The high-velocity turbulence split the cloud into several dense clumps of primordial gas. Rather than disrupting the star formation process, the turbulence seems to encourage it. One of the clumps is poised to form an 8 solar mass star.
These images from the simulation show the formation of a dark matter mini halo and how gas falls into its gravity. The lines show the direction of the gas’s movement. Initially, the gas is spread out and smooth. As the mini-halo forms, the gas becomes more concentrated and flows toward the halo. The third image shows the emergence of thread-like clumps created by the uneven flow of gas toward the halo. Image Credit: ASIAA/Meng-Yuan Ho & Pei-Cheng Tung
“This evolution demonstrates that the gas accretion is highly anisotropic and inhomogeneous, resulting in clumpy structures, which are likely shaped by tidal forces from the assembling dark matter halo,” the authors explain.
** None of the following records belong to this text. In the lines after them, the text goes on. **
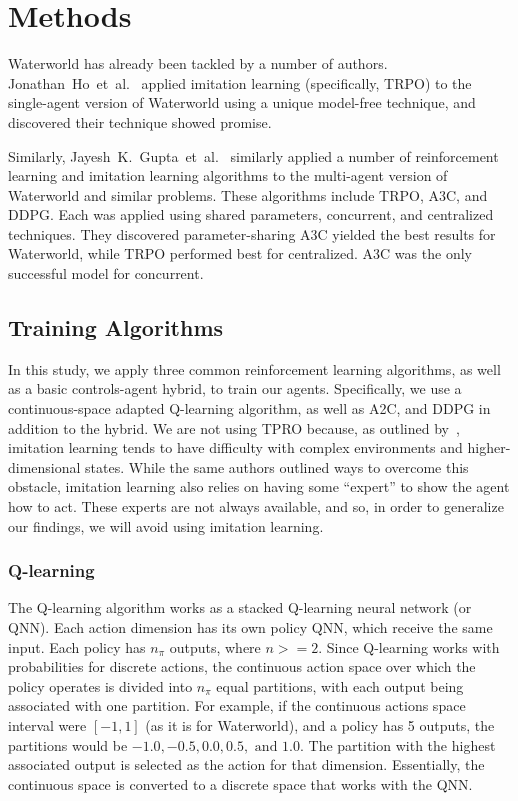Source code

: \section{Methods}\label{sec:methods}
Waterworld has already been tackled by a number of authors.
Jonathan~Ho~et~al.~\cite{Ho2016} applied imitation learning (specifically, TRPO) to the
single-agent version of Waterworld using a unique model-free technique, and discovered
their technique showed promise.

Similarly, Jayesh~K.~Gupta~et~al.~\cite{Gupta2017} similarly applied a number of
reinforcement learning and imitation learning algorithms to the multi-agent version
of Waterworld and similar problems.
These algorithms include TRPO, A3C, and DDPG\@.
Each was applied using shared parameters, concurrent, and centralized techniques.
They discovered parameter-sharing A3C yielded the best results for Waterworld, while
TRPO performed best for centralized.
A3C was the only successful model for concurrent.

\subsection{Training Algorithms}\label{subsec:training-algorithms}
In this study, we apply three common reinforcement learning algorithms, as well as a
basic controls-agent hybrid, to train our agents.
Specifically, we use a continuous-space adapted Q-learning algorithm, as well as A2C,
and DDPG in addition to the hybrid.
We are not using TPRO because, as outlined by~\cite{Ho2016}, imitation learning tends
to have difficulty with complex environments and higher-dimensional states.
While the same authors outlined ways to overcome this obstacle, imitation learning
also relies on having some ``expert'' to show the agent how to act.
These experts are not always available, and so, in order to generalize our findings,
we will avoid using imitation learning.

\subsubsection{Q-learning}
The Q-learning algorithm works as a stacked Q-learning neural network (or QNN).
Each action dimension has its own policy QNN, which receive the same input.
Each policy has $n_\pi$ outputs, where $n >= 2$.
Since Q-learning works with probabilities for discrete actions, the continuous
action space over which the policy operates is divided into $n_\pi$ equal partitions,
with each output being associated with one partition.
For example, if the continuous actions space interval were $[-1, 1]$ (as it is for
Waterworld), and a policy has 5 outputs, the partitions would be $-1.0, -0.5, 0.0, 0.5,
\text{ and } 1.0$.
The partition with the highest associated output is selected as the action for that
dimension.
Essentially, the continuous space is converted to a discrete space that works with
the QNN\@.

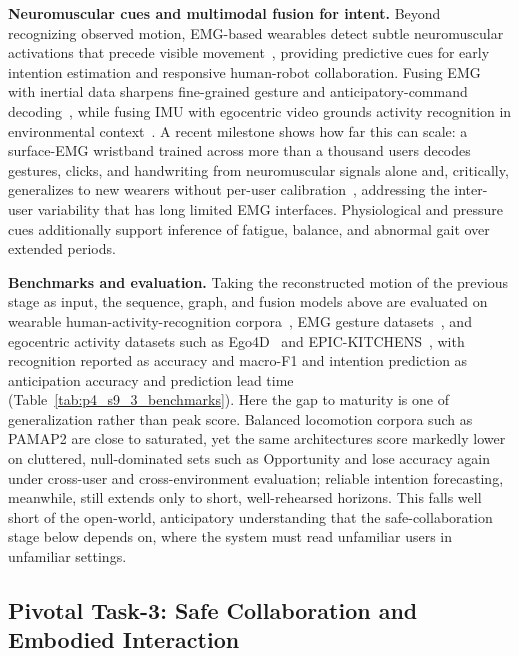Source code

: \textbf{Neuromuscular cues and multimodal fusion for intent.} Beyond recognizing observed motion, EMG-based wearables detect subtle neuromuscular activations that precede visible movement~\cite{atzori2014ninapro}, providing predictive cues for early intention estimation and responsive human-robot collaboration.
Fusing EMG with inertial data sharpens fine-grained gesture and anticipatory-command decoding~\cite{atzori2016deep}, while fusing IMU with egocentric video grounds activity recognition in environmental context~\cite{stein2013combining, grauman2022ego4d}.
A recent milestone shows how far this can scale: a surface-EMG wristband trained across more than a thousand users decodes gestures, clicks, and handwriting from neuromuscular signals alone and, critically, generalizes to new wearers without per-user calibration~\cite{kaifosh2025neuromotor}, addressing the inter-user variability that has long limited EMG interfaces.
Physiological and pressure cues additionally support inference of fatigue, balance, and abnormal gait over extended periods.

\textbf{Benchmarks and evaluation.} Taking the reconstructed motion of the previous stage as input, the sequence, graph, and fusion models above are evaluated on wearable human-activity-recognition corpora~\cite{reiss2012pamap2, chavarriaga2013opportunity}, EMG gesture datasets~\cite{atzori2014ninapro}, and egocentric activity datasets such as Ego4D~\cite{grauman2022ego4d} and EPIC-KITCHENS~\cite{EPIC-KITCHENS}, with recognition reported as accuracy and macro-F1 and intention prediction as anticipation accuracy and prediction lead time (Table~\ref{tab:p4_s9_3_benchmarks}). 
Here the gap to maturity is one of generalization rather than peak score. Balanced locomotion corpora such as PAMAP2 are close to saturated, yet the same architectures score markedly lower on cluttered, null-dominated sets such as Opportunity and lose accuracy again under cross-user and cross-environment evaluation; reliable intention forecasting, meanwhile, still extends only to short, well-rehearsed horizons. This falls well short of the open-world, anticipatory understanding that the safe-collaboration stage below depends on, where the system must read unfamiliar users in unfamiliar settings.


\subsection{Pivotal Task-3: Safe Collaboration and Embodied Interaction}
\label{subsec:p4-sec9-3-pivotal-task-3-safe-collaboration-and-embodied-interaction}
These images from the simulation show the morphology of a primordial minihalo at z = 18.78. The panels show successive zoom-ins of the gas density from a scale of 40 kpc down to the inner 4 pc of the targeted halo. Clumpy structures become increasingly prominent at smaller scales. In the 4 pc panel, the central region exhibits an elongated dense clump surrounded by a tail of circularly streaming gas, highlighting the complex, anisotropic dynamics within the collapsing core. Image Credit: ASIAA/Meng-Yuan Ho & Pei-Cheng Tung
“This is the first time we’ve been able to resolve the full development of turbulence during the earliest phases of the first star formation,” said lead author Chen in a press release. “It shows that violent, chaotic motions were not only present—they were crucial in shaping the first stars.”
These panels show the physical properties of a primordial DM mini halo. They show the gas density, dark matter distribution, gas temperature, and mach number at the end of the simulation. The dashed circle shows the inner 100 parsecs of the simulation. The gas in the central high density region is cooling, allowing stars to form. Image Credit: ASIAA/Meng-Yuan Ho & Pei-Cheng Tung
Astronomers have wondered about the Universe’s first, Population III stars. Some research shows that they formed as solitary, massive stars in a smooth process. However, these simulations show that the clouds were fractured into clumps, and that Pop III stars were both more numerous and less massive than thought.
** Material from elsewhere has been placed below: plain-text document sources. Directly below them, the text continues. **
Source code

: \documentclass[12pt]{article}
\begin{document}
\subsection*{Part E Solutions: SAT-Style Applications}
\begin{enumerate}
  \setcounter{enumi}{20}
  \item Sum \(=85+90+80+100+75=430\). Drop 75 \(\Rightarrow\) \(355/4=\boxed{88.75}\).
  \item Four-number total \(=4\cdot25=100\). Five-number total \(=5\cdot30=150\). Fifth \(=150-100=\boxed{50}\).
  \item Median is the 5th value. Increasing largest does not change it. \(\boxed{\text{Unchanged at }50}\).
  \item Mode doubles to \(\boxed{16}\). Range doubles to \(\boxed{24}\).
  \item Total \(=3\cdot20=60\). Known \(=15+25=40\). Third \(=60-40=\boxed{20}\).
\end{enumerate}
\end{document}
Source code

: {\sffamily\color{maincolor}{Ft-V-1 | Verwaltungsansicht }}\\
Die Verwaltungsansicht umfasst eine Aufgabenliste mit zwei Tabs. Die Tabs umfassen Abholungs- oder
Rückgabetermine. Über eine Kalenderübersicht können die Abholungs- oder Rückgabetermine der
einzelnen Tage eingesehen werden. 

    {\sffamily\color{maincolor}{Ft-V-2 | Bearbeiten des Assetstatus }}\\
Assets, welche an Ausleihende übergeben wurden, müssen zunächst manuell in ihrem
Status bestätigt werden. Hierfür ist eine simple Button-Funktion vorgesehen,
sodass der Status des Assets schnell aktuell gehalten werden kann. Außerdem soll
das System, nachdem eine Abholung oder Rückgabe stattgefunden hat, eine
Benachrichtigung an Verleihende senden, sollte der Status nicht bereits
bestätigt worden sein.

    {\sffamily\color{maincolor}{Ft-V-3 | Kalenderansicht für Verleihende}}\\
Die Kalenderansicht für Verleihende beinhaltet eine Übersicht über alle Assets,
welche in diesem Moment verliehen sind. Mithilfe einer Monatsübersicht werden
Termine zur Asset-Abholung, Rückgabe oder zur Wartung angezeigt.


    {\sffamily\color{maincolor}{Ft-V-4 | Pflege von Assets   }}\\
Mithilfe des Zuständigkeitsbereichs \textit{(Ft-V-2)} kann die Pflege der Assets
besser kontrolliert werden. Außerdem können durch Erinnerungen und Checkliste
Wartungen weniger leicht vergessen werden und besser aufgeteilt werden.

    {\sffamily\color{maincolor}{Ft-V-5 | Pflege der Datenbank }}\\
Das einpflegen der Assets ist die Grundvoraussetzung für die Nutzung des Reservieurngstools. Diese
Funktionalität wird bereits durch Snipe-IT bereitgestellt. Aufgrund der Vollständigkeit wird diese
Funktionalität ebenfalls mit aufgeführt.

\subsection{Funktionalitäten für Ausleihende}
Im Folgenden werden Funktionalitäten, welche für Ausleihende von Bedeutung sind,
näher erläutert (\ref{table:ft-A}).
These results could explain something that has puzzled scientists. If Pop III stars were as massive as thought, many of them should’ve exploded as supernovae, leaving chemical fingerprints of metallicity in the next generation of stars, the oldest stars that we can observe. But while researchers have found hints of this enriched metallicity, they’ve never found conclusive evidence. If these simulations are correct, we don’t see these chemical fingerprints because the first stars weren’t as massive as thought and only rarely exploded as supernovae.
“Our results suggest that early structure formation can naturally generate supersonic turbulence, which plays a crucial role in shaping primordial gas clouds and regulating the mass scale of Pop III stars,” the authors write in their conclusion.
These high-resolution simulations open a new window into the early Universe. If Pop III stars were not as massive as thought, it changes our understanding of the course of events. Theoretical models show that Pop III stars have masses between 80 and 260 solar masses, and that they would die as pair-instability supernovae. But these types of SN leave unique signatures which haven’t been observed. These simulations suggest that the reason those signatures don’t exist is because our theories are wrong and need updating.
“This simulation represents a leap forward in connecting large-scale cosmic structure formation with the microscopic processes that govern star birth,” said Chen. “By uncovering the role of turbulence, we’re one step closer to understanding how the cosmic dawn began.”